Q: This is something that looks like a characteristic of you, how you take care of your tyres. How did you manage to adapt your driving style when you came to GP3, to manage the Pirellis?
AH: I think that my initial driving style is already fitting quite well with this tyres. Of course, I have two years of experience in GP3, so… and F3 also. And then yeah, there is an understanding of how to do it, and it seems to be one of my strengths. It was also the case last year, and this year I used it straight away.
Q: Would you be capable of describing your own driving style – in terms of how you apply brakes compared to the others, how you use the throttle?
AH: Well, if I’d got knowledge how I do it, I wouldn’t give any tips to anyone either! I’m quite a clean driver, which can be a big strength for tyre management, but it can also be a weakness sometimes. Like, for example, in the rain, when you have to get the tyres in a good range of temperature. When the tyre is cold, like at Silverstone, is also difficult for me, because my natural style is not to push a lot, so then I need to go a bit against my nature, to improve a bit more, so yeah… I’m quite a clean driver. That’s how I would summarise it.
Q: You could be the Jenson Button of F2…!
AH: Yeah… [Laughs].
Q: Would you fancy rain for the rest of the weekend?

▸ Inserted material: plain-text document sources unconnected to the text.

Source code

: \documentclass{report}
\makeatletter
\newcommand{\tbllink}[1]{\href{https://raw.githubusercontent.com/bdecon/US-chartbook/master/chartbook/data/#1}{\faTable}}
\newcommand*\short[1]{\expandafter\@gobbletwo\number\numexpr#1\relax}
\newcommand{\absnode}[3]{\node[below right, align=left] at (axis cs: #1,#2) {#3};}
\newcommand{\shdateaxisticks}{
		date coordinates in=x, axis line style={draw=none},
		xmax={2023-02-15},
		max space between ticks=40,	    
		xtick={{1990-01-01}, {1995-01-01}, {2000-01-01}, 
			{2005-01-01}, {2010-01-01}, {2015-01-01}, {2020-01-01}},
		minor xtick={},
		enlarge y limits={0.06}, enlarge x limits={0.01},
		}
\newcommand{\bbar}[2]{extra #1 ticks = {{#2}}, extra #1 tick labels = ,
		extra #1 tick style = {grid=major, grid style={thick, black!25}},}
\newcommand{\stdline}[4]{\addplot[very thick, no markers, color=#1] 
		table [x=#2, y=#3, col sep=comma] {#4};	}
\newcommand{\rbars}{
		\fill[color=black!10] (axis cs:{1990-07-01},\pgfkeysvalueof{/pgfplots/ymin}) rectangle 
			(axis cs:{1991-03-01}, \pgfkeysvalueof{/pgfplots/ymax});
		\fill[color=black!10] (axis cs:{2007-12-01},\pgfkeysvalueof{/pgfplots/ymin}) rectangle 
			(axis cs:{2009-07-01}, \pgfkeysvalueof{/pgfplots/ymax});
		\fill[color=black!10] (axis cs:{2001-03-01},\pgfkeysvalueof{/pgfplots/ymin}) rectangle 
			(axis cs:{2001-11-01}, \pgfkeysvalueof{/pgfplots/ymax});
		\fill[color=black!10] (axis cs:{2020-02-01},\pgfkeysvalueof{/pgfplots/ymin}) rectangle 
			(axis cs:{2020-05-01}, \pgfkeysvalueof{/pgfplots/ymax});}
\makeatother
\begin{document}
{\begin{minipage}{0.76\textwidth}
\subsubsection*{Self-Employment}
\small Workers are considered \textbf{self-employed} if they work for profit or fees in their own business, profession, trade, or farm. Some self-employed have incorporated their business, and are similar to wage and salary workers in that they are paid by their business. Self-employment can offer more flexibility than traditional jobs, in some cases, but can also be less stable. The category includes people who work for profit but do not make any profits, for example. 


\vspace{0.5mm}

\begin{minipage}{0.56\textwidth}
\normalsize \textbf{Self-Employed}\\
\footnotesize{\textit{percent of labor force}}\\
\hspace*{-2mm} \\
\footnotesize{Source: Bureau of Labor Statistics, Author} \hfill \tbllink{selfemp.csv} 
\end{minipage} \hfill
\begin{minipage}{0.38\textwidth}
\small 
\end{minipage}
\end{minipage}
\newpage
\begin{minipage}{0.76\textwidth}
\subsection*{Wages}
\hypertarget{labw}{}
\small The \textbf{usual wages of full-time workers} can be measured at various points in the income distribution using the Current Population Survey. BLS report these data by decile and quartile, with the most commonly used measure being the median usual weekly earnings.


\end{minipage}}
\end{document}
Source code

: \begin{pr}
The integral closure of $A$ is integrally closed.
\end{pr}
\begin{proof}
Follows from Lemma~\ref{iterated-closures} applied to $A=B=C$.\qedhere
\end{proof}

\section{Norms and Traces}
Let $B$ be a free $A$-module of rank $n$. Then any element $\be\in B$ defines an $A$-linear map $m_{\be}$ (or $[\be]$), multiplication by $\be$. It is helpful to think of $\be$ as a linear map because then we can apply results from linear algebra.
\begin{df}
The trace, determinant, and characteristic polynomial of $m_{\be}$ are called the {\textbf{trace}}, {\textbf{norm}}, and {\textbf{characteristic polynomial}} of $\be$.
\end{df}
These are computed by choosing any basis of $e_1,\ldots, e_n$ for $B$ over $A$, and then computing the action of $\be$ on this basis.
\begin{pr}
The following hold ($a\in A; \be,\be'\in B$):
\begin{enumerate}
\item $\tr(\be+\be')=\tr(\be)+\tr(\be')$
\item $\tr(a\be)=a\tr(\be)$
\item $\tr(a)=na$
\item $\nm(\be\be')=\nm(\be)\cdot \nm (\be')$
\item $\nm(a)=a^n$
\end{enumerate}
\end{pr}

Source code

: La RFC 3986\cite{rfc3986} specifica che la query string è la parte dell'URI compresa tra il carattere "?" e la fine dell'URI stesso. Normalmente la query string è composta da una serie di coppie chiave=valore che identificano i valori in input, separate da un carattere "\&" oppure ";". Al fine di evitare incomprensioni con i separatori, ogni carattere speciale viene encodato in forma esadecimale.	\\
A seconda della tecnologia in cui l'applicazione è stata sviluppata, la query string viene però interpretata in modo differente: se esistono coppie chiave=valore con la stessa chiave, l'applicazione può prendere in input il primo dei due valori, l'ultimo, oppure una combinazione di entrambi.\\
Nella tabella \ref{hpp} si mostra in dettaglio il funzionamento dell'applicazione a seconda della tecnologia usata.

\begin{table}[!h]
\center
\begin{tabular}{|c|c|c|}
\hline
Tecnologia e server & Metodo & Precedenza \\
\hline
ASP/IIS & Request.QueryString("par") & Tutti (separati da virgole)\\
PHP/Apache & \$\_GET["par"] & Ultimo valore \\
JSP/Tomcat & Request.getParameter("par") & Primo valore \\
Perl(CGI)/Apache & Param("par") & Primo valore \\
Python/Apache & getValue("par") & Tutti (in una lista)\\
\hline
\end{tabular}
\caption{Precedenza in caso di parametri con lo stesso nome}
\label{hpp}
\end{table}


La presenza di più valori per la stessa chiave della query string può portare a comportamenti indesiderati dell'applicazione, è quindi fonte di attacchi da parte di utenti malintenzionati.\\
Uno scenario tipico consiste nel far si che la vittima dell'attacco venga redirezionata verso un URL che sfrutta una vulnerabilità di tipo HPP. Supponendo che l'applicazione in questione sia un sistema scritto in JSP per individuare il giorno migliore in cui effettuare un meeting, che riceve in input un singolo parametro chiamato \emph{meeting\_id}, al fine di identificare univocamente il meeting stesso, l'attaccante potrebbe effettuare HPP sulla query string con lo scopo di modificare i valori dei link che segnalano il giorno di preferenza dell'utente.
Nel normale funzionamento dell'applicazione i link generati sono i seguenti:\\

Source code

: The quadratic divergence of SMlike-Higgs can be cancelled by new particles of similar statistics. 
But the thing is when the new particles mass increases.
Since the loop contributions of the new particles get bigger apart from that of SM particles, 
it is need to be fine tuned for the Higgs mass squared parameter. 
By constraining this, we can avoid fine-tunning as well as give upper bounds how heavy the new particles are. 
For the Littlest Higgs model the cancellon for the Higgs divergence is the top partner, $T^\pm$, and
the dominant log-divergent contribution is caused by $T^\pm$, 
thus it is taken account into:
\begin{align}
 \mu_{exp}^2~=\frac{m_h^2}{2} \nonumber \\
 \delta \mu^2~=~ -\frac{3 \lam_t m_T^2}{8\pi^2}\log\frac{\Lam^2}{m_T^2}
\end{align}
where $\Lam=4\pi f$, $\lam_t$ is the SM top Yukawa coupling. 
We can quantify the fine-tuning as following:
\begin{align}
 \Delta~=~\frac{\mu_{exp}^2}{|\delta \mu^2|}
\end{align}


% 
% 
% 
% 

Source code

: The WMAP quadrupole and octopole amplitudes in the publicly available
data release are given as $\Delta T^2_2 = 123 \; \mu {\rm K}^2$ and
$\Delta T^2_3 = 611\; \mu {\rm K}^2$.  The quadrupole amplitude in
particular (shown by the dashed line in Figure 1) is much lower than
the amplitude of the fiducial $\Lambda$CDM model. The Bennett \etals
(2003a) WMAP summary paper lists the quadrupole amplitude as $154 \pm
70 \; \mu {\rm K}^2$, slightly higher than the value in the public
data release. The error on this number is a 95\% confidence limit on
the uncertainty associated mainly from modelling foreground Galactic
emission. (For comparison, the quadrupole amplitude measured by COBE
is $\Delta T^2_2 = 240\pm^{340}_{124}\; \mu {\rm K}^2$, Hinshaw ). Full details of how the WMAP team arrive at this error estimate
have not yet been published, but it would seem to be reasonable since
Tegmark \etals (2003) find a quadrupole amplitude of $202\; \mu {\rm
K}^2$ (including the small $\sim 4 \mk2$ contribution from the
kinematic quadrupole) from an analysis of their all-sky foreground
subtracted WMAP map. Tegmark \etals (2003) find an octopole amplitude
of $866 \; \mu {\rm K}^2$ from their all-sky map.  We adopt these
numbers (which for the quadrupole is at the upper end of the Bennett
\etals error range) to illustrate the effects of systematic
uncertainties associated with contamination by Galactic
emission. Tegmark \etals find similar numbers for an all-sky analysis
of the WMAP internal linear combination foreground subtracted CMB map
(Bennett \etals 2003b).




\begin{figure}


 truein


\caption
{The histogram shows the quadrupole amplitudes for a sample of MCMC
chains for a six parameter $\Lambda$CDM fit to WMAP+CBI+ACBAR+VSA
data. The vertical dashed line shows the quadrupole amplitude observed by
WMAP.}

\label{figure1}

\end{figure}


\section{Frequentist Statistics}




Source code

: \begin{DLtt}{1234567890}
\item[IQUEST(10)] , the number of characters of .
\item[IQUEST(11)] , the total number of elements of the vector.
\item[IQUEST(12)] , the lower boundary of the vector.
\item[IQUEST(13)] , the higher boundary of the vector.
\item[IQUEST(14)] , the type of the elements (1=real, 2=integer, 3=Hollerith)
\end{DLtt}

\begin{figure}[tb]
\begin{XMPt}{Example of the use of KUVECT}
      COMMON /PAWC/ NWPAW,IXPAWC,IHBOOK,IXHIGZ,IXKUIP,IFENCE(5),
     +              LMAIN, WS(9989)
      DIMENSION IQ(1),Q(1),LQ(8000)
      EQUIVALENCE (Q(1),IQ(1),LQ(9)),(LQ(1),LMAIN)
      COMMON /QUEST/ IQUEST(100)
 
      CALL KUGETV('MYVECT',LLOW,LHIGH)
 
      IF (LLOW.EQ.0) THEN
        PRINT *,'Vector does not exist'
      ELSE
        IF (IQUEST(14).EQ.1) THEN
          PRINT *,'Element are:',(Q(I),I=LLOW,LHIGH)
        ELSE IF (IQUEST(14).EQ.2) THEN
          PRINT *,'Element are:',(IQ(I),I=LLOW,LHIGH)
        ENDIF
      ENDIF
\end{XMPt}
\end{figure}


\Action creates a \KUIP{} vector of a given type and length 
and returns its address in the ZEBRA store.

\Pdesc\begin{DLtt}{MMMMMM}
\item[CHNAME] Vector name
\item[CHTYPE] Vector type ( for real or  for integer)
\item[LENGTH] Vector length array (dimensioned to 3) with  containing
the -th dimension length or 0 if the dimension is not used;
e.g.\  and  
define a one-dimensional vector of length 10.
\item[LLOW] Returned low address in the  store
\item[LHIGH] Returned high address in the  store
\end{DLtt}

AH: It has been my first time with F2 in the rain, but I was a bit nervous going into the qualy, because it was the first time and straight away into qualifying. I was really good this morning in practice in the dry. So I was kind of hoping for it to stay dry, but in the end it was interesting to see where we were with the wets. I was P14 with my first set, I improved obviously when we changed the set and then we got P9. So it’s not a great result, but is decent, so from there I think that we can have a good race tomorrow.
Q: So… do you prefer a wet race?
AH: Hmm… I was P3 in the dry and P9 in the wet… Maybe dry is better. But… if it’s wet, we will take it, and we’ll do an interesting race as well and we’ll learn… and we’ll try to give our best.
Q: Was it of any use what you learnt in practice for what you have experienced in the wet in qualifying?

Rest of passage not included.